Answered

Madison claims that two data sets with the same median will have the same variability. Which data set would provide good support for whether her claim is true or false?

Her claim is true and she should use these data sets to provide support:
0, 1, 2, 3, 4, 5, 6, 7, 8, 9, 10, 11
0, 1, 2, 3, 4, 5, 6, 7, 8, 9, 10, 11

Her claim is false and she should use these data sets to provide support:
0, 0, 0, 0, 0, 10, 10, 10, 10, 10
5, 5, 5, 5, 5, 5, 5, 5, 5, 5



Answer :

GinnyAnswer
To determine whether Madison's claim that two data sets with the same median have the same variability is true or false, we can analyze the given data sets.

Let's consider the following data sets provided:

1. Data set 1: [tex]\(0, 1, 2, 3, 4, 5, 6, 7, 8, 9, 10, 11\)[/tex]
2. Data set 2: [tex]\(0, 1, 2, 3, 4, 5, 6, 7, 8, 9, 10, 11\)[/tex]

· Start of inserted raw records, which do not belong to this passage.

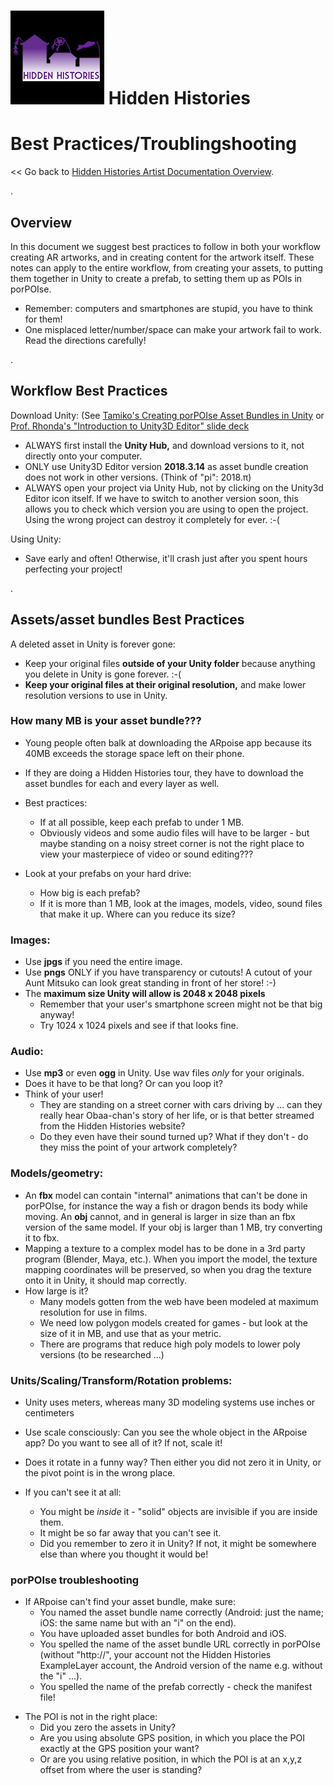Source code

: 
# ![Hidden Histories Logo](images/hiddenhistories-logo.png) Hidden Histories

# Best Practices/Troublingshooting
<< Go back to [Hidden Histories Artist Documentation Overview](http://hiddenhistoriesjtown.org/documentation).

.

## Overview

In this document we suggest best practices to follow in both your workflow creating AR artworks, and in creating content for the artwork itself. These notes can apply to the entire workflow, from creating your assets, to putting them together in Unity to create a prefab, to setting them up as POIs in porPOIse.
- Remember: computers and smartphones are stupid, you have to think for them!
- One misplaced letter/number/space can make your artwork fail to work. Read the directions carefully!

.
 
## Workflow Best Practices

Download Unity: 
(See [Tamiko's Creating porPOIse Asset Bundles in Unity]( https://github.com/Hidden-Histories/Public-Resources/blob/master/documentation/CreatingAssetBundles.md#-hidden-histories) or [Prof. Rhonda's "Introduction to Unity3D Editor" slide deck](https://docs.google.com/presentation/d/1CzzGu4zK2a9VsXfM0WVPNGqtQfGEr30u67TTrWYI8qU/edit#slide=id.g7f6e1f9622_0_516)
- ALWAYS first install the **Unity Hub,** and download versions to it, not directly onto your computer.
- ONLY use Unity3D Editor version **2018.3.14** as asset bundle creation does not work in other versions. (Think of "pi": 2018.π)
- ALWAYS open your project via Unity Hub, not by clicking on the Unity3d Editor icon itself. If we have to switch to another version soon, this allows you to check which version you are using to open the project. Using the wrong project can destroy it completely for ever. :-(

Using Unity:
- Save early and often! Otherwise, it'll crash just after you spent hours perfecting your project!


.
 
## Assets/asset bundles Best Practices

A deleted asset in Unity is forever gone:
- Keep your original files **outside of your Unity folder** because anything you delete in Unity is gone forever. :-(
- **Keep your original files at their original resolution,** and make lower resolution versions to use in Unity.

### How many MB is your asset bundle??? 
- Young people often balk at downloading the ARpoise app because its 40MB exceeds the storage space left on their phone.
- If they are doing a Hidden Histories tour, they have to download the asset bundles for each and every layer as well. 

- Best practices:
  - If at all possible, keep each prefab to under 1 MB.
  - Obviously videos and some audio files will have to be larger - but maybe standing on a noisy street corner is not the right place to view your masterpiece of video or sound editing???

- Look at your prefabs on your hard drive: 
  - How big is each prefab?
  - If it is more than 1 MB, look at the images, models, video, sound files that make it up. Where can you reduce its size?

### Images:
- Use **jpgs** if you need the entire image.
- Use **pngs** ONLY if you have transparency or cutouts! A cutout of your Aunt Mitsuko can look great standing in front of her store! :-)
- The **maximum size Unity will allow is 2048 x 2048 pixels**
  - Remember that your user's smartphone screen might not be that big anyway!
  - Try 1024 x 1024 pixels and see if that looks fine.

### Audio:
- Use **mp3** or even **ogg** in Unity. Use wav files *only* for your originals. 
- Does it have to be that long? Or can you loop it?
- Think of your user! 
  - They are standing on a street corner with cars driving by ... can they really hear Obaa-chan's story of her life, or is that better streamed from the Hidden Histories website?
  - Do they even have their sound turned up? What if they don't - do they miss the point of your artwork completely?

### Models/geometry:
- An **fbx** model can contain "internal" animations that can't be done in porPOIse, for instance the way a fish or dragon bends its body while moving. An **obj** cannot, and in general is larger in size than an fbx version of the same model. If your obj is larger than 1 MB, try converting it to fbx.
- Mapping a texture to a complex model has to be done in a 3rd party program (Blender, Maya, etc.). When you import the model, the texture mapping coordinates will be preserved, so when you drag the texture onto it in Unity, it should map correctly. 
- How large is it? 
  - Many models gotten from the web have been modeled at maximum resolution for use in films.
  - We need low polygon models created for games - but look at the size of it in MB, and use that as your metric.
  - There are programs that reduce high poly models to lower poly versions (to be researched ...)
  
### Units/Scaling/Transform/Rotation problems: 
 - Unity uses meters, whereas many 3D modeling systems use inches or centimeters
 - Use scale consciously: Can you see the whole object in the ARpoise app? Do you want to see all of it? If not, scale it!
 - Does it rotate in a funny way? Then either you did not zero it in Unity, or the pivot point is in the wrong place.
 
- If you can't see it at all:
  - You might be *inside* it - "solid" objects are invisible if you are inside them.
  - It might be so far away that you can't see it.
  - Did you remember to zero it in Unity? If not, it might be somewhere else than where you thought it would be!
  
### porPOIse troubleshooting

* If ARpoise can't find your asset bundle, make sure:
   * You named the asset bundle name correctly (Android: just the name; iOS: the same name but with an "i" on the end).
   * You have uploaded asset bundles for both Android and iOS.
   * You spelled the name of the asset bundle URL correctly in porPOIse (without "http://", your account not the Hidden Histories ExampleLayer account, the Android version of the name e.g. without the "i" ...).
   * You spelled the name of the prefab correctly - check the manifest file!
 

- The POI is not in the right place:
  - Did you zero the assets in Unity?
  - Are you using absolute GPS position, in which you place the POI exactly at the GPS position your want?
  - Or are you using relative position, in which the POI is at an x,y,z offset from where the user is standing?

First, we need to calculate the median of both data sets:

### Median Calculation:
The median is the middle number of a data set when it is ordered in ascending or descending order. If the data set has an even number of observations, the median is the average of the two middle numbers.

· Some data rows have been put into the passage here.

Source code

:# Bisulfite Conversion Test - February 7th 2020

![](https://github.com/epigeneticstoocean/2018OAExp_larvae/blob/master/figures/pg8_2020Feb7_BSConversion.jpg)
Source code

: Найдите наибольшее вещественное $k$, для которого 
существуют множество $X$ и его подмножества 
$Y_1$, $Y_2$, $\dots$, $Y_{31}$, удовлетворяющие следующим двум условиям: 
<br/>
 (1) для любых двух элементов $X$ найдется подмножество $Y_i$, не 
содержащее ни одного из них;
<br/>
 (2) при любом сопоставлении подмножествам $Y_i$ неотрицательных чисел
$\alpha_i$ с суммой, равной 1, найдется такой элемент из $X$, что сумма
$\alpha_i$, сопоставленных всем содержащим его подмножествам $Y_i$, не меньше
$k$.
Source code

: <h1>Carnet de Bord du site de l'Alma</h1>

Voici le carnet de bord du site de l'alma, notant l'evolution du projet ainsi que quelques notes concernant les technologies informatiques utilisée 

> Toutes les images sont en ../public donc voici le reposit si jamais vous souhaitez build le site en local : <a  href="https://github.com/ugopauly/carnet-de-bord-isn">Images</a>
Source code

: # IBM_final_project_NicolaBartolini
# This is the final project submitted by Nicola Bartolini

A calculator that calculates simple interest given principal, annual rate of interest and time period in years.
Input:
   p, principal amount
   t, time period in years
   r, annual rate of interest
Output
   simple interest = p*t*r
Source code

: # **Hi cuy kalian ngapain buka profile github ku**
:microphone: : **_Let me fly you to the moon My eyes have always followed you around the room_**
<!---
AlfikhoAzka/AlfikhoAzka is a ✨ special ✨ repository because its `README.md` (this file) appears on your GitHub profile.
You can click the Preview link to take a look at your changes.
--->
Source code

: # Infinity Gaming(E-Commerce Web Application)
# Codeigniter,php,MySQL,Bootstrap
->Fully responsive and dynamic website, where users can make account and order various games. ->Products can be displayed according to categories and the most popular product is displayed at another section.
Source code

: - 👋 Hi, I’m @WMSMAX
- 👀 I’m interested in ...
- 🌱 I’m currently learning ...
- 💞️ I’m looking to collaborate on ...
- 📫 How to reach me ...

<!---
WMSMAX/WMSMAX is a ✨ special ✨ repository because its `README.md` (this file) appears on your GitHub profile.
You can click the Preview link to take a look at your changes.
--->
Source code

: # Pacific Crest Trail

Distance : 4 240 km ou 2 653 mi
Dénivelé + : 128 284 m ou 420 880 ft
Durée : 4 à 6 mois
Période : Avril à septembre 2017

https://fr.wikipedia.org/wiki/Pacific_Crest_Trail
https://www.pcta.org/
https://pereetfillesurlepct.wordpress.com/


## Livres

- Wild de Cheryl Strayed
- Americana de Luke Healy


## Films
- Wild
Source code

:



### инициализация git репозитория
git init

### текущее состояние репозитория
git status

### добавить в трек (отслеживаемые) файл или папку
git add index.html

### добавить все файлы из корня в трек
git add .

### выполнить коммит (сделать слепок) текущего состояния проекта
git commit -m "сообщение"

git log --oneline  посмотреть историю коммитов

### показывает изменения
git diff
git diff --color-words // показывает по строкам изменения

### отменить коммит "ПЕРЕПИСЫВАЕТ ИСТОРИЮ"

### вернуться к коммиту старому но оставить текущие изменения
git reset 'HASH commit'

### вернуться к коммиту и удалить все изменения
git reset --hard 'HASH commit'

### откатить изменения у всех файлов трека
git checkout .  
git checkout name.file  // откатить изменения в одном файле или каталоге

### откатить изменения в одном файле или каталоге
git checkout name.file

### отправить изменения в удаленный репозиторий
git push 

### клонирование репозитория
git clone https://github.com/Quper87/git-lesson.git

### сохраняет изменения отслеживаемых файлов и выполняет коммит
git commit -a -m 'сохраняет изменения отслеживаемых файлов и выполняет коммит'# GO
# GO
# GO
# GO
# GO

For both data set 1 and data set 2 (which are identical), there are 12 numbers. The middle numbers in the ordered list are the 6th and 7th numbers (considering 1-based indexing).

So, let's calculate the median:
[tex]\[ \text{Median} = \frac{\text{6th number} + \text{7th number}}{2} = \frac{5 + 6}{2} = 5.5 \][/tex]

### Variability Calculation (Standard Deviation):
Variability refers to how spread out the numbers in a data set are. A common measure of variability is the standard deviation. The standard deviation (σ) is calculated using the formula:
[tex]\[ \sigma = \sqrt{\frac{1}{N} \sum_{i=1}^{N} (x_i - \mu)^2} \][/tex]
where [tex]\( x_i \)[/tex] are the data points, [tex]\( \mu \)[/tex] is the mean of the data points, and [tex]\( N \)[/tex] is the number of data points.

For both data set 1 and data set 2:

1. Calculate the mean (μ):
[tex]\[ \mu = \frac{0 + 1 + 2 + 3 + 4 + 5 + 6 + 7 + 8 + 9 + 10 + 11}{12} = \frac{66}{12} = 5.5 \][/tex]

2. Calculate the variance:
[tex]\[ \text{Variance} = \frac{1}{12} \sum_{i=1}^{12} (x_i - 5.5)^2 \][/tex]

Using the variance calculation, we can then directly calculate the standard deviation as the square root of the variance.

After completing these steps for both data sets, we find that:
[tex]\[ \text{Standard Deviation of Data Set 1} = 3.452052529534663 \][/tex]
[tex]\[ \text{Standard Deviation of Data Set 2} = 3.452052529534663 \][/tex]

### Conclusion:
Since both data sets have the same median (5.5) and the same standard deviation (3.452052529534663), Madison's claim that two data sets with the same median will have the same variability can be supported with these specific data sets.

In this case, her claim holds true. These data sets provide good support for her claim.